WHAT TO PRODUCE: Look through the data below and extract, unchanged, the lines from the one that contains "If you make" to the one that contains "You request the", both included.

Source texts of formatted documents
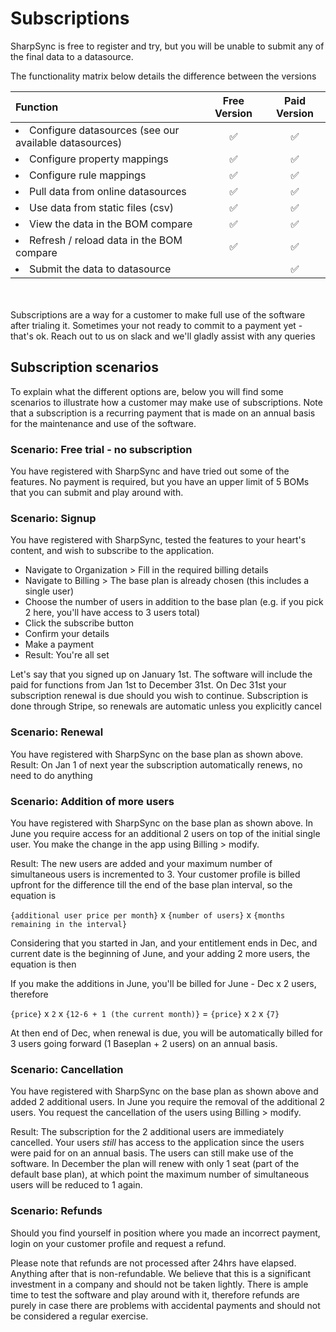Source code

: # Subscriptions
SharpSync is free to register and try, but you will be unable to submit any of the final data to a datasource.

The functionality matrix below details the difference between the versions

|Function|Free Version|Paid Version|
|:--|:--:|:--:|
| <li>Configure datasources (see our available datasources)|:white_check_mark:|:white_check_mark:|
| <li>Configure property mappings| :white_check_mark: |:white_check_mark:|
| <li>Configure rule mappings|:white_check_mark:|:white_check_mark:|
| <li>Pull data from online datasources|:white_check_mark:|:white_check_mark:|
| <li>Use data from static files (csv)|:white_check_mark:|:white_check_mark:|
| <li>View the data in the BOM compare |:white_check_mark:|:white_check_mark:|
| <li>Refresh / reload data in the BOM compare |:white_check_mark:|:white_check_mark:|
| <li> Submit the data to datasource|  |:white_check_mark:|

<br/><br/>
Subscriptions are a way for a customer to make full use of the software after trialing it. Sometimes your not ready to commit to a payment yet - that's ok. Reach out to us on slack and we'll gladly assist with any queries

## Subscription scenarios

To explain what the different options are, below you will find some scenarios to illustrate how a customer may make use of subscriptions. Note that a subscription is a recurring payment that is made on an annual basis for the maintenance and use of the software.

### Scenario: Free trial - no subscription
You have registered with SharpSync and have tried out some of the features. No payment is required, but you have an upper limit of 5 BOMs that you can submit and play around with.

### Scenario: Signup
You have registered with SharpSync, tested the features to your heart's content, and wish to subscribe to the application.
* Navigate to Organization > Fill in the required billing details
* Navigate to Billing > The base plan is already chosen (this includes a single user)
* Choose the number of users in addition to the base plan (e.g. if you pick 2 here, you'll have access to 3 users total)
* Click the subscribe button
* Confirm your details
* Make a payment
* Result: You're all set 

Let's say that you signed up on January 1st. The software will include the paid for functions from Jan 1st to December 31st. On Dec 31st your subscription renewal is due should you wish to continue. Subscription is done through Stripe, so renewals are automatic unless you explicitly cancel
 

### Scenario:  Renewal
You have registered with SharpSync on the base plan as shown above.
Result: On Jan 1 of next year the subscription automatically renews, no need to do anything

###  Scenario: Addition of more users
You have registered with SharpSync on the base plan as shown above.
In June you require access for an additional 2 users on top of the initial single user. You make the change in the app using Billing > modify.

Result: The new users are added and your maximum number of simultaneous users is incremented to 3. Your customer profile is billed upfront for the difference till the end of the base plan interval, so the equation is

`{additional user price per month}` x `{number of users}` x `{months remaining in the interval}`

Considering that you started in Jan,  and your entitlement ends in Dec, and current date is the beginning of June, and your adding 2 more users, the equation is then

If you make the additions in June, you'll be billed for June - Dec x 2 users, therefore

`{price}` x `2` x `{12-6 + 1 (the current month)}` =  `{price}` x `2` x `{7}` 

At then end of Dec, when renewal is due, you will be automatically billed for 3 users going forward (1 Baseplan + 2 users) on an annual basis.

### Scenario: Cancellation
You have registered with SharpSync on the base plan as shown above and added 2 additional users.
In June you require the removal of the additional 2 users.
You request the cancellation of the users using Billing > modify.

Result: The subscription for the 2 additional users are immediately cancelled. Your users _still_ has access to the application since the users were paid for on an annual basis. The users can still make use of the software. In December the plan will renew with only 1 seat (part of the default base plan), at which point the maximum number of simultaneous users will be reduced to 1 again.

### Scenario: Refunds
Should you find yourself in position where you made an incorrect payment, login on your customer profile and request a refund.

Please note that refunds are not processed after 24hrs have elapsed. Anything after that is non-refundable. We believe that this is a significant investment in a company and should not be taken lightly. There is ample time to test the software and play around with it, therefore refunds are purely in case there are problems with accidental payments and should not be considered a regular exercise.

EXERCISE SOLUTION:
If you make the additions in June, you'll be billed for June - Dec x 2 users, therefore

`{price}` x `2` x `{12-6 + 1 (the current month)}` =  `{price}` x `2` x `{7}` 

At then end of Dec, when renewal is due, you will be automatically billed for 3 users going forward (1 Baseplan + 2 users) on an annual basis.

### Scenario: Cancellation
You have registered with SharpSync on the base plan as shown above and added 2 additional users.
In June you require the removal of the additional 2 users.
You request the cancellation of the users using Billing > modify.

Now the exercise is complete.